Support Questions

Find answers, ask questions, and share your expertise

NOT IN operator does not work as expected in hive

avatar
Expert Contributor

Though the IN operator in hive works just fine in this case as well but NOT IN doesn't.

select DISTINCT SF.customer_email
FROM 
Magento.sales_flat_order SF
WHERE
YEAR(TO_DATE(SF.created_at)) = '2016'
AND 
MONTH(TO_DATE(SF.created_at)) = '6'
AND  
SF.customer_email 
NOT IN (
select SFO.customer_email FROM Magento.Sales_flat_order SFO 
WHERE
TO_DATE(SFO.created_at) >= '2016-05-31'
)

If I replace NOT IN with IN operator, that works. Inact using NOT IN with a list of strings specified works too but it somehow does not work with select statement.

How do I get this working ?

3 REPLIES 3

avatar

Hi @Simran Kaur. I notice this is a similar question as the last one you posted here: (https://community.hortonworks.com/questions/43885/not-in-operator-in-hive-with-a-subquery.html#answer-43944). I am assuming that back then you checked the results of the inner query and the outer query and that you are getting the results you expect.

Your query above should return zero rows - you are looking for email addresses created in June of 2016 that are NOT in the list of email addresses created greater than May of 2016. This would return zero rows.

So rather than an error - an empty set is the correct result.

avatar
Expert Contributor
@bpreachuk

Oh no no, That was a typo. I changed it to TO_DATE(SFO.created_at) <= '2016-05-31' and it still returns empty resultset

avatar

OK. That's good. I have not seen any specific issue with NOT IN.

Without seeing the data it stands to be asked again - You have confirmed that (a) count(*) on the inner query returns results, (b) that it is not failing silently, and (c) that there are 1+ email addresses in June do not exist prior to June...

Here are 2 things to check to see if it is indeed a Hive issue...

(1) Try running the query once with MapReduce as the execution engine and then with Tez as the execution engine and see if you get differing results.

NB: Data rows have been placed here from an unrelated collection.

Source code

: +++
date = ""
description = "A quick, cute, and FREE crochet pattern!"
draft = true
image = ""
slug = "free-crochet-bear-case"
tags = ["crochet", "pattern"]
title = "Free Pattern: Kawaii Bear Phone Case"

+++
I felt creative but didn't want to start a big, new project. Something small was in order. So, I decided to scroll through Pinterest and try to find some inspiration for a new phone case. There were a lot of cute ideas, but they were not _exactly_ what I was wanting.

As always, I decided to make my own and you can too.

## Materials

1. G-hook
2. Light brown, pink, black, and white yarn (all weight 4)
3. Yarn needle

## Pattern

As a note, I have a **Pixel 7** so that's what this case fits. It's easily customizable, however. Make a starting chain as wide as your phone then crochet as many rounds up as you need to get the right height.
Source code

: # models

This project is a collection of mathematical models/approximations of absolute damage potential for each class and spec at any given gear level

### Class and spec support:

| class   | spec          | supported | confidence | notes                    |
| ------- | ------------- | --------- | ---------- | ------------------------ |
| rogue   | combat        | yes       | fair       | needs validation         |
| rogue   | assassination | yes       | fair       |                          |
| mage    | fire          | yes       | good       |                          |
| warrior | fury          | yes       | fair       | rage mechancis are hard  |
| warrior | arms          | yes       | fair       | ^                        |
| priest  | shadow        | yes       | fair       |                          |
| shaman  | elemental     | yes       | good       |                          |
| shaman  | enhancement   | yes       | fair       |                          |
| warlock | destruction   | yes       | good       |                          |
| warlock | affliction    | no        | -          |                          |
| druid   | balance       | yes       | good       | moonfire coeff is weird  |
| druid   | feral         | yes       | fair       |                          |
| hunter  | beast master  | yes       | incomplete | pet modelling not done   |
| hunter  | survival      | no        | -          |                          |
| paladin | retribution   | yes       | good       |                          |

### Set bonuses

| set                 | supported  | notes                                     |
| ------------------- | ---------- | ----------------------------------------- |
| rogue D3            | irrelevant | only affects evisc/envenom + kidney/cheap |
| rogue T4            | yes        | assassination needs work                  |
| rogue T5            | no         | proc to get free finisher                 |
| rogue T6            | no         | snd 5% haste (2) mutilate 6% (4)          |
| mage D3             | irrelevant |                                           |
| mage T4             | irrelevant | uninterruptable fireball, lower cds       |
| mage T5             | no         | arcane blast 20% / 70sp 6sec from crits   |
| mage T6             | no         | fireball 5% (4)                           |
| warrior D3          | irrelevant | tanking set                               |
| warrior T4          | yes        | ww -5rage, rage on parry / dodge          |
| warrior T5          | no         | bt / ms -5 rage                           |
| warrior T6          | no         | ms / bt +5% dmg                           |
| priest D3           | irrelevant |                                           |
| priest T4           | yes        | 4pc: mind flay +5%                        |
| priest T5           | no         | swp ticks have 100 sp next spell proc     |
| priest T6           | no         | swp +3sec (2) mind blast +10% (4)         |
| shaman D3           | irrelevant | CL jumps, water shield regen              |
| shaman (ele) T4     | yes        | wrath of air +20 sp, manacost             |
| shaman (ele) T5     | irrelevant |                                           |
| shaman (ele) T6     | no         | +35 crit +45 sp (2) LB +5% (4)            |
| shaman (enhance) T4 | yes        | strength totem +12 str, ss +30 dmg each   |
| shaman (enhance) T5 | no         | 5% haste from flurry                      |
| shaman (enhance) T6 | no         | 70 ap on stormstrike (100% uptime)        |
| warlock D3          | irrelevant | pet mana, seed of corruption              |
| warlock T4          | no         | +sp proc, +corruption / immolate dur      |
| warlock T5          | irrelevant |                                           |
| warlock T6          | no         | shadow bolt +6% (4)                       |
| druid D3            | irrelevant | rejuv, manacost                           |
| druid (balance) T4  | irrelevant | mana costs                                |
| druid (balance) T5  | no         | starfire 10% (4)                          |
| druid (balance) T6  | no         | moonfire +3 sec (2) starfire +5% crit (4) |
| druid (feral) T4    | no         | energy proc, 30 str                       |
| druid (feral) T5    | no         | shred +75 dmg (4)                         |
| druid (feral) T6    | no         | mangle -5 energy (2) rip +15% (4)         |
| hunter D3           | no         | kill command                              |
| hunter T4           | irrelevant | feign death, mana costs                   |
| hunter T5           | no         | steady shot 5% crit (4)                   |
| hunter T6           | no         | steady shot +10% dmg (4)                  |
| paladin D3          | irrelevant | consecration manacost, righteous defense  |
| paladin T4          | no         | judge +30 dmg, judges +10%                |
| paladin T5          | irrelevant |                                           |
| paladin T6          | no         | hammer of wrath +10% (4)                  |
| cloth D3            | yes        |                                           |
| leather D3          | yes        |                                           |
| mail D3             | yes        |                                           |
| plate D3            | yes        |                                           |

   set hive.execution.engine=mr; 
   set hive.execution.engine=tez;

(2) Change the query to use a temporary table and evaluate your results that way (double-check my syntax but it should be close to correct...

create temporary table temp_table 
as select customer_email FROM Table1  
WHERE TO_DATE(created_at) < '2016-05-31'; 

select DISTINCT SF.customer_email
FROM  Magento.sales_flat_order SF
WHERE YEAR(TO_DATE(SF.created_at)) = '2016'
AND  MONTH(TO_DATE(SF.created_at)) = '6'
AND  SF.customer_email NOT IN (select customer_email from temp_table); 

select DISTINCT SF.customer_email
FROM  Magento.sales_flat_order SF
   left join temp_table 
       on SF.customer_email = temp_table.customer_email 
WHERE YEAR(TO_DATE(SF.created_at)) = '2016'
AND  MONTH(TO_DATE(SF.created_at)) = '6'
AND  temp_table.customer_email is NULL